You Play Games

You just don't realize it, and that makes them dangerous.

I haven’t popped up in your inbox for a while.

My 4 month hiatus has given me enough time to pursue my dream of building (and playing) purposeful games.

In the spring of this year I wrote about how the games I’ve built have opened doors.

I plan on writing more about that as purposeful games have always been a passion of mine.

This doesn’t mean I won’t write about AI (it’s the most powerful tool of our time, and incredibly useful for building a playful life full of learning) and personal development.

This is because games and PLAY are my soul’s approach to developing myself and using the powerful tools (like AI) I’ve been blessed with responsibly.

That being said, everything I write about from here on out will be from the lens of PLAYING to LEARN.

If that grates against you, then I encourage you to unsubscribe, because it’s what my soul yearns for. 😃 

If that excites you then you are my people. Welcome home! 🤗 

Without further preamble, let us launch into the game of writing!

The most dangerous negotiation is the one you don't know you're in.

Chris Voss

Over the past month I’ve come to the conclusion that I’m always playing a game.

The game isn’t necessarily a video game. But I’m still playing a game. This is something I remind myself of often, or I don’t enjoy life quite as much I’ve found.

My reasoning: if I’m playing (not working) a game I’m having fun.

The hard part is remembering that I’m playing a game.

Which brings me to the quote from Chris Voss above, but stated a little different:

The most dangerous game is the one you don’t know you’re in.

Games can be brutal (the hunger games), fun (Halo), joyful (Minecraft), hateful (League of Legends), and everything in between!

My argument is that you’re always playing some kind of game.

And you need to figure out what that game is, or it will destroy you. This is because games have rules and when you don’t follow the rules, you die! Dun dun dunnn!! Or lose or some other bad things happens. This is equally true in the real world, but the consequence isn’t always death (though disobeying the laws/rules of physics tends to be lethal, just ask the Wright brothers about falling).

You see, life is a game in which you’re constantly doing one of three things:

  1. Trying to figure out what the rules are or

  2. Trying to live by the rules you know or

  3. Completely ignoring every rule you know because you just don’t care anymore (the real life equivalent of “away from keyboard” AFK; this ends in angry teammates).

And that’s the game of life, simplified to an outright, probably incorrect, extreme.

You try to learn the rules, or you try to live by the rules, or you give up because you died too many times.

Number 3 is a horrible place to be in.
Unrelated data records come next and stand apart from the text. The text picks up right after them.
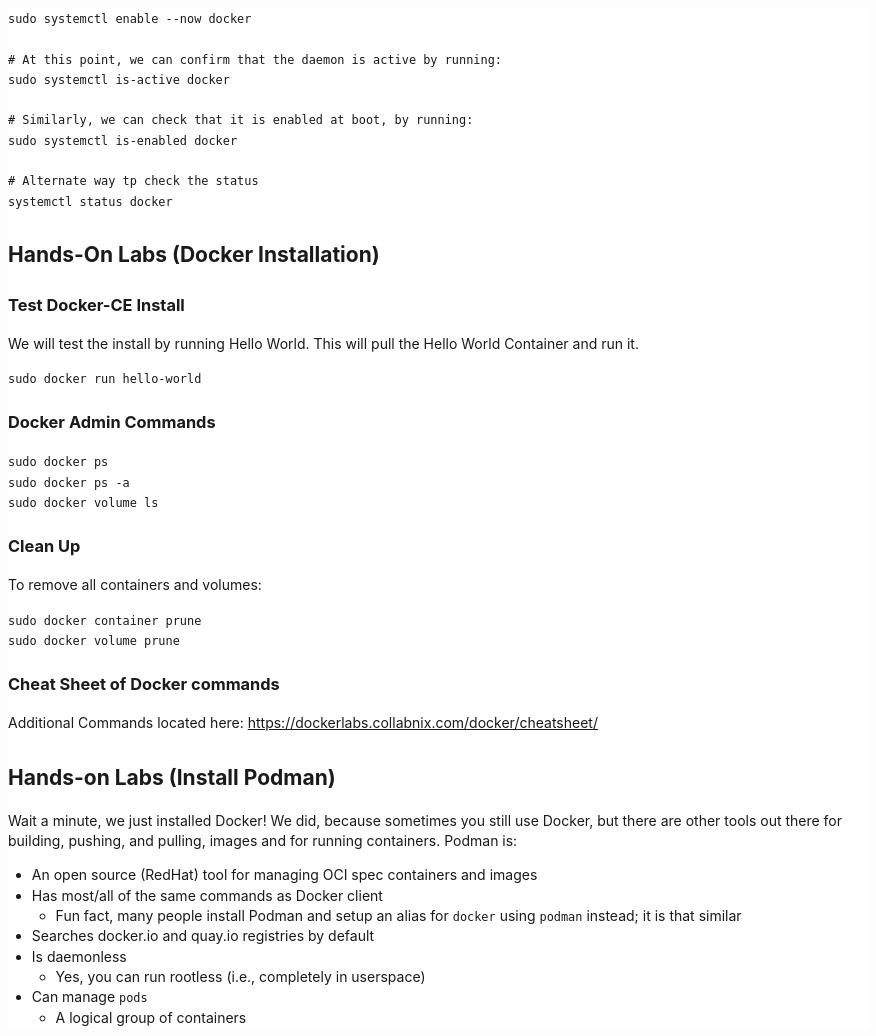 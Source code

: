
 ```shell
sudo systemctl enable --now docker

# At this point, we can confirm that the daemon is active by running:
sudo systemctl is-active docker

# Similarly, we can check that it is enabled at boot, by running:
sudo systemctl is-enabled docker

# Alternate way tp check the status
systemctl status docker
```


## Hands-On Labs (Docker Installation)

### Test Docker-CE Install

We will test the install by running  Hello World.  This will pull the Hello
World Container and run it.

```shell
sudo docker run hello-world
```

### Docker Admin Commands

```shell
sudo docker ps
sudo docker ps -a
sudo docker volume ls
```

### Clean Up

To remove all containers and volumes:

```shell
sudo docker container prune
sudo docker volume prune
```

### Cheat Sheet of Docker commands

Additional Commands located here: https://dockerlabs.collabnix.com/docker/cheatsheet/



## Hands-on Labs (Install Podman)

Wait a minute, we just installed Docker!  We did, because sometimes you still
use Docker, but there are other tools out there for building, pushing, and 
pulling, images and for running containers.  Podman is:

* An open source (RedHat) tool for managing OCI spec containers and images
* Has most/all of the same commands as Docker client
  * Fun fact, many people install Podman and setup an alias for `docker` using
    `podman` instead; it is that similar
* Searches docker.io and quay.io registries by default
* Is daemonless
  * Yes, you can run rootless (i.e., completely in userspace)
* Can manage `pods`
  * A logical group of containers
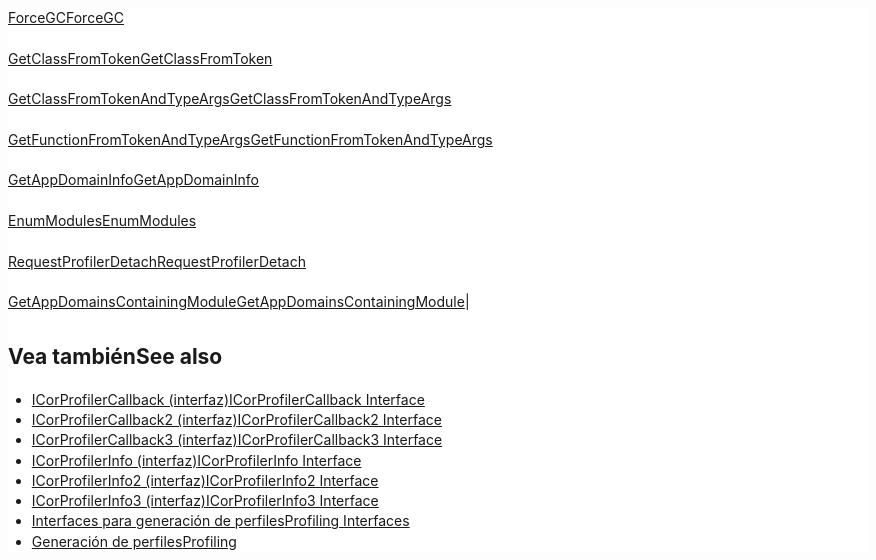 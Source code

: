 [<span data-ttu-id="1045f-174">ForceGC</span><span class="sxs-lookup"><span data-stu-id="1045f-174">ForceGC</span></span>](../../../../docs/framework/unmanaged-api/profiling/icorprofilerinfo-forcegc-method.md)<br /><br /> [<span data-ttu-id="1045f-175">GetClassFromToken</span><span class="sxs-lookup"><span data-stu-id="1045f-175">GetClassFromToken</span></span>](../../../../docs/framework/unmanaged-api/profiling/icorprofilerinfo-getclassfromtoken-method.md)<br /><br /> [<span data-ttu-id="1045f-176">GetClassFromTokenAndTypeArgs</span><span class="sxs-lookup"><span data-stu-id="1045f-176">GetClassFromTokenAndTypeArgs</span></span>](../../../../docs/framework/unmanaged-api/profiling/icorprofilerinfo2-getclassfromtokenandtypeargs-method.md)<br /><br /> [<span data-ttu-id="1045f-177">GetFunctionFromTokenAndTypeArgs</span><span class="sxs-lookup"><span data-stu-id="1045f-177">GetFunctionFromTokenAndTypeArgs</span></span>](../../../../docs/framework/unmanaged-api/profiling/icorprofilerinfo2-getfunctionfromtokenandtypeargs-method.md)<br /><br /> [<span data-ttu-id="1045f-178">GetAppDomainInfo</span><span class="sxs-lookup"><span data-stu-id="1045f-178">GetAppDomainInfo</span></span>](../../../../docs/framework/unmanaged-api/profiling/icorprofilerinfo-getappdomaininfo-method.md)<br /><br /> [<span data-ttu-id="1045f-179">EnumModules</span><span class="sxs-lookup"><span data-stu-id="1045f-179">EnumModules</span></span>](../../../../docs/framework/unmanaged-api/profiling/icorprofilerinfo3-enummodules-method.md)<br /><br /> [<span data-ttu-id="1045f-180">RequestProfilerDetach</span><span class="sxs-lookup"><span data-stu-id="1045f-180">RequestProfilerDetach</span></span>](../../../../docs/framework/unmanaged-api/profiling/icorprofilerinfo3-requestprofilerdetach-method.md)<br /><br /> [<span data-ttu-id="1045f-181">GetAppDomainsContainingModule</span><span class="sxs-lookup"><span data-stu-id="1045f-181">GetAppDomainsContainingModule</span></span>](../../../../docs/framework/unmanaged-api/profiling/icorprofilerinfo3-getappdomainscontainingmodule-method.md)|  
  
## <a name="see-also"></a><span data-ttu-id="1045f-182">Vea también</span><span class="sxs-lookup"><span data-stu-id="1045f-182">See also</span></span>

- [<span data-ttu-id="1045f-183">ICorProfilerCallback (interfaz)</span><span class="sxs-lookup"><span data-stu-id="1045f-183">ICorProfilerCallback Interface</span></span>](../../../../docs/framework/unmanaged-api/profiling/icorprofilercallback-interface.md)
- [<span data-ttu-id="1045f-184">ICorProfilerCallback2 (interfaz)</span><span class="sxs-lookup"><span data-stu-id="1045f-184">ICorProfilerCallback2 Interface</span></span>](../../../../docs/framework/unmanaged-api/profiling/icorprofilercallback2-interface.md)
- [<span data-ttu-id="1045f-185">ICorProfilerCallback3 (interfaz)</span><span class="sxs-lookup"><span data-stu-id="1045f-185">ICorProfilerCallback3 Interface</span></span>](../../../../docs/framework/unmanaged-api/profiling/icorprofilercallback3-interface.md)
- [<span data-ttu-id="1045f-186">ICorProfilerInfo (interfaz)</span><span class="sxs-lookup"><span data-stu-id="1045f-186">ICorProfilerInfo Interface</span></span>](../../../../docs/framework/unmanaged-api/profiling/icorprofilerinfo-interface.md)
- [<span data-ttu-id="1045f-187">ICorProfilerInfo2 (interfaz)</span><span class="sxs-lookup"><span data-stu-id="1045f-187">ICorProfilerInfo2 Interface</span></span>](../../../../docs/framework/unmanaged-api/profiling/icorprofilerinfo2-interface.md)
- [<span data-ttu-id="1045f-188">ICorProfilerInfo3 (interfaz)</span><span class="sxs-lookup"><span data-stu-id="1045f-188">ICorProfilerInfo3 Interface</span></span>](../../../../docs/framework/unmanaged-api/profiling/icorprofilerinfo3-interface.md)
- [<span data-ttu-id="1045f-189">Interfaces para generación de perfiles</span><span class="sxs-lookup"><span data-stu-id="1045f-189">Profiling Interfaces</span></span>](../../../../docs/framework/unmanaged-api/profiling/profiling-interfaces.md)
- [<span data-ttu-id="1045f-190">Generación de perfiles</span><span class="sxs-lookup"><span data-stu-id="1045f-190">Profiling</span></span>](../../../../docs/framework/unmanaged-api/profiling/index.md)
I’ve been there emotionally multiple times over the past 12 months. (If you’re there, please reach out, no one should ever be there for long.)

But you know what’s cool about the game of life you’re playing?

You’re also the game developer. You get to choose the rules you live by. You get to choose what it means to win and what it means to lose.

How will you use your godlike administrative power?

What rules will you change so that life is more FUN?

What does it look like to win (for me, today it’s writing this email!)? What does it look like to lose?

Because you’re always playing a game, and it’s not worth it to live your life playing by someone else’s rules.